Greedy Routing in a Sequentially Grown One-Dimensional Random Graph
Alexander Ponomarenko

TL;DR
This paper rigorously proves that greedy routing in a one-dimensional randomly grown graph has logarithmic complexity, confirming prior empirical observations and analyzing the probabilistic behavior of routing steps.
Contribution
It provides a formal mathematical proof of the logarithmic routing complexity in a sequentially grown one-dimensional random graph, resolving a longstanding conjecture.
Findings
Routing steps scale as Theta(log n) with high probability.
Expected routing steps are approximately 2 log n.

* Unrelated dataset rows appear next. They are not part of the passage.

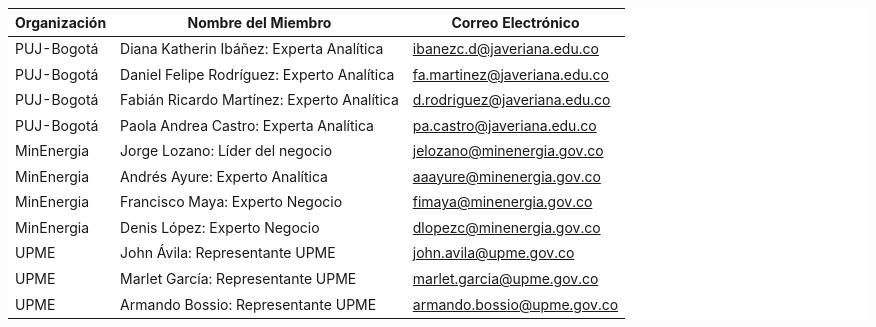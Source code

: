 | Organización  | Nombre del Miembro                     | Correo Electrónico            |
|---------------|----------------------------------------|-------------------------------|
| PUJ-Bogotá    | Diana Katherin Ibáñez: Experta Analítica | ibanezc.d@javeriana.edu.co    |
| PUJ-Bogotá    | Daniel Felipe Rodríguez: Experto Analítica | fa.martinez@javeriana.edu.co |
| PUJ-Bogotá    | Fabián Ricardo Martínez: Experto Analítica | d.rodriguez@javeriana.edu.co |
| PUJ-Bogotá    | Paola Andrea Castro: Experta Analítica  | pa.castro@javeriana.edu.co    |
| MinEnergia    | Jorge Lozano: Líder del negocio         | jelozano@minenergia.gov.co    |
| MinEnergia    | Andrés Ayure: Experto Analítica         | aaayure@minenergia.gov.co     |
| MinEnergia    | Francisco Maya: Experto Negocio         | fimaya@minenergia.gov.co      |
| MinEnergia    | Denis López: Experto Negocio            | dlopezc@minenergia.gov.co     |
| UPME          | John Ávila: Representante UPME          | john.avila@upme.gov.co        |
| UPME          | Marlet García: Representante UPME       | marlet.garcia@upme.gov.co     |
| UPME          | Armando Bossio: Representante UPME      | armando.bossio@upme.gov.co    |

Logarithmic scaling is robust for various start-target pairs.
Abstract
We analyze greedy routing in a random graph G_n constructed on the vertex set V = {1, 2, ..., n} embedded in Z. Vertices are inserted according to a uniform random permutation pi, and each newly inserted vertex connects to its nearest already-inserted neighbors on the left and right (if they exist). This work addresses a conjecture originating from empirical studies (Ponomarenko et al., 2011; Malkov et al., 2012), which observed through simulations that greedy search in sequentially grown graphs exhibits logarithmic routing complexity across various dimensions. While the original claim was based on experiments and geometric intuition, a rigorous mathematical foundation remained open. Here, we formalize and resolve this conjecture for the one-dimensional case. For a greedy walk GW starting at vertex 1 targeting vertex n -- which at each step moves to the neighbor closest to n -- we prove…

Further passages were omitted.